17.04.2018

e-evidence: Grenzüberschreitender Datenzugriff führt zu Haftungsproblematik

Die Europäische Kommission hat am Dienstag, den 17. April, einen konkreten Vorschlag dazu präsentiert, wie Strafverfolgungsbehörden künftig grenzüberschreitend Zugriff auf elektronische Beweismittel („e-evidence“) erhalten könnten. Geht es nach der Kommission, sollen Anfragen im Regelfall binnen 10 Tagen und im Notfall binnen sechs Stunden beantwortet werden – für alle Unternehmen die ihre Dienste innerhalb der EU anbieten, unabhängig davon, wo sich die Daten oder die Unternehmen befinden. Bislang wurden zur Herausgabe elektronischer Beweismittel die Mechanismen für justizielle Zusammenarbeit wie das EU-US-Rechtshilfeabkommen oder der bilateralen, gegenseitigen Anerkennung in Strafsachen genutzt. Dieser internationale Rechtsweg, der bis zu 10 Monate dauern kann, gilt als zu langwierig für Kommunikationsdaten, die teilweise nur wenige Wochen gespeichert werden.

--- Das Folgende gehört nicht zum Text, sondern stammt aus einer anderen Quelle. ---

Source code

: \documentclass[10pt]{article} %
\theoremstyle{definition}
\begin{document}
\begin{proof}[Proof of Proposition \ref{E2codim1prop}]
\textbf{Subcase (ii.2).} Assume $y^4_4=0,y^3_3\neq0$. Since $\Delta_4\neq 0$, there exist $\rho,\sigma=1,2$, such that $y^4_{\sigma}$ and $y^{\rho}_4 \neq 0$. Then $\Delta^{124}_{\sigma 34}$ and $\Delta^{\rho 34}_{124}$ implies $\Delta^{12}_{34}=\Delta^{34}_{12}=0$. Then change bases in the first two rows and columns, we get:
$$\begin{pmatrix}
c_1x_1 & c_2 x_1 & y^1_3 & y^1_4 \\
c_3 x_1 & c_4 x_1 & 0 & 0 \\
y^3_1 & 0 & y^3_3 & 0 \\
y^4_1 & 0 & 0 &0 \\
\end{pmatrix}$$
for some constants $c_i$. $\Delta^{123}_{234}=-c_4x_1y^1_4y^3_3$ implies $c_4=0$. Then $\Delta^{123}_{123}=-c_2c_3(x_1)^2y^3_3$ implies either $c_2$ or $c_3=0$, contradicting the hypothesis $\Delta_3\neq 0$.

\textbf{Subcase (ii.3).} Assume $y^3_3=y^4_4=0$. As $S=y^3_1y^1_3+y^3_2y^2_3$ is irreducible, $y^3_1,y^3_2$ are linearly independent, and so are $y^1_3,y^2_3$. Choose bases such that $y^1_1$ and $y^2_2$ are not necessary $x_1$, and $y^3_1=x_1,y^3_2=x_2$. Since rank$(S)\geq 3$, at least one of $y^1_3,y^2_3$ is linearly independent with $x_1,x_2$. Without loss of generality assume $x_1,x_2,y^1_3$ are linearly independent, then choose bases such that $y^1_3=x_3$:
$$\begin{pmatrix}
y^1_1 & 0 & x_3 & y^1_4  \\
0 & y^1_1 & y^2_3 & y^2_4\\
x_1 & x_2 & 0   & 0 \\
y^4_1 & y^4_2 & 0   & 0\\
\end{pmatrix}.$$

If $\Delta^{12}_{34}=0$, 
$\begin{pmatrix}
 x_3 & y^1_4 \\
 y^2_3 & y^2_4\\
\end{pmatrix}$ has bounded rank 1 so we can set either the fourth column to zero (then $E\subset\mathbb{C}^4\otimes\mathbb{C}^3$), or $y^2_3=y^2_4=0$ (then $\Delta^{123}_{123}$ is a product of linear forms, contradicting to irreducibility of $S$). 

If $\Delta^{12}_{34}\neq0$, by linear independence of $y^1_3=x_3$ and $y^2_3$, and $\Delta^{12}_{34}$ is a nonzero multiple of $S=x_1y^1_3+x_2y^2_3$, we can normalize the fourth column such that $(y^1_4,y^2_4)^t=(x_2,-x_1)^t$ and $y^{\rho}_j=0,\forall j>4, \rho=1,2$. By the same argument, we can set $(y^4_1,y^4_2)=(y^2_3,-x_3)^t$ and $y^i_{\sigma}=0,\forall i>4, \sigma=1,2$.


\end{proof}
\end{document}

Mit dem vorgeschlagenen Verfahren könnte künftig jeder Diensteanbieter von allen anderen 27 Mitgliedsstaaten kontaktiert und zur Herausgabe oder Speicherung von Daten verpflichtet werden.

Von den neuen Regeln sollen neben Kommunikationsdiensten auch soziale Medien, Cloud-Dienste, Domain-Registrierungsstellen und Registrare betroffen sein.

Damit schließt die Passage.